** Source texts of formatted documents **
____

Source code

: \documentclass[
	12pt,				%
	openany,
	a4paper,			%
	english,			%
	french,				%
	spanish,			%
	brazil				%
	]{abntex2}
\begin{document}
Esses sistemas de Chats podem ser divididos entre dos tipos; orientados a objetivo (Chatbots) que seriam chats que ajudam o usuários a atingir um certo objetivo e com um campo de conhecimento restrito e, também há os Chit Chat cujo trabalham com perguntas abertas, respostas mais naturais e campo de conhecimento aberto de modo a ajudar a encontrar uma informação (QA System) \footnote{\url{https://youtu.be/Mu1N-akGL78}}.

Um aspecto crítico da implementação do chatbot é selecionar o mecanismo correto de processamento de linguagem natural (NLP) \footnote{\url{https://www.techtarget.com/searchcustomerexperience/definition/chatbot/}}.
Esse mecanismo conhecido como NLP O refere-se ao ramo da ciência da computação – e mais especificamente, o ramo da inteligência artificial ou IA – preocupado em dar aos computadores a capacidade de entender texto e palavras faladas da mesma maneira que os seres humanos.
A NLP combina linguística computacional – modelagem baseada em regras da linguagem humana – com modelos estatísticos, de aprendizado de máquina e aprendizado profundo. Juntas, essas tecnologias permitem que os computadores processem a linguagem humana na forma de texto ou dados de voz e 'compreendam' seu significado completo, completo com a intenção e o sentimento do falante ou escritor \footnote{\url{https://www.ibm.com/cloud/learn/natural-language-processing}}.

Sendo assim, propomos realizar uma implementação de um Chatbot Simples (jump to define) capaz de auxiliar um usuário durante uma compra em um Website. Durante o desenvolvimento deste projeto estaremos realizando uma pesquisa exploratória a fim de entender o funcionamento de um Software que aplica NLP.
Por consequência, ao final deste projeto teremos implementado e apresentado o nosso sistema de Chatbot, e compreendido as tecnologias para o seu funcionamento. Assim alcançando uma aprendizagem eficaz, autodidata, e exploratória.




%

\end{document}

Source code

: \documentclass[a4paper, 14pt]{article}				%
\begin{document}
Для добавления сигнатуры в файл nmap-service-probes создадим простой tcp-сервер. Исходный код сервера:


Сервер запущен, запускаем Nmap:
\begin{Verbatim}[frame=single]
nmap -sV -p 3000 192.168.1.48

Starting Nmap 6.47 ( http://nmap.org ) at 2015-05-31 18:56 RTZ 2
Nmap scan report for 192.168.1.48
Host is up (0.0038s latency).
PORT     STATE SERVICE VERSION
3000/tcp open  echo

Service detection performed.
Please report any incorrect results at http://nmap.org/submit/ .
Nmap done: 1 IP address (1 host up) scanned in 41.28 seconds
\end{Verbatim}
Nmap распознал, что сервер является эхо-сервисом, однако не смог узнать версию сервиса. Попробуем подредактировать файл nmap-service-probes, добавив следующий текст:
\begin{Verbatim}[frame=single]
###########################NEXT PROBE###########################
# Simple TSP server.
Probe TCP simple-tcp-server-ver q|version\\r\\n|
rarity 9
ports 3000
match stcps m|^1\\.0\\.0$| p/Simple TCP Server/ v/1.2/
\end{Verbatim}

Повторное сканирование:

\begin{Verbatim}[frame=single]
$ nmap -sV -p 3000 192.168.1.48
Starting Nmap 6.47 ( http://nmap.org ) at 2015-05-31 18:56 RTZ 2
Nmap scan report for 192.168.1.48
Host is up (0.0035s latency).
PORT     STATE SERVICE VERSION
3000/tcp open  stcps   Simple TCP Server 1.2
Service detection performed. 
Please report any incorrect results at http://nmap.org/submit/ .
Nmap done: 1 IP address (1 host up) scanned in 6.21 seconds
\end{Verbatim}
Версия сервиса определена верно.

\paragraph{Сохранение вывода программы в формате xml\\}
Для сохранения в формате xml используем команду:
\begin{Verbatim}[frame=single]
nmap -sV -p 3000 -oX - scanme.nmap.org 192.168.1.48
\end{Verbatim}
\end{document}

____

The line containing "nmap -sV -p 3000 -oX" and every line after it, through the end of the records, should be repeated exactly and alone.

** Solution **
nmap -sV -p 3000 -oX - scanme.nmap.org 192.168.1.48
\end{Verbatim}
\end{document}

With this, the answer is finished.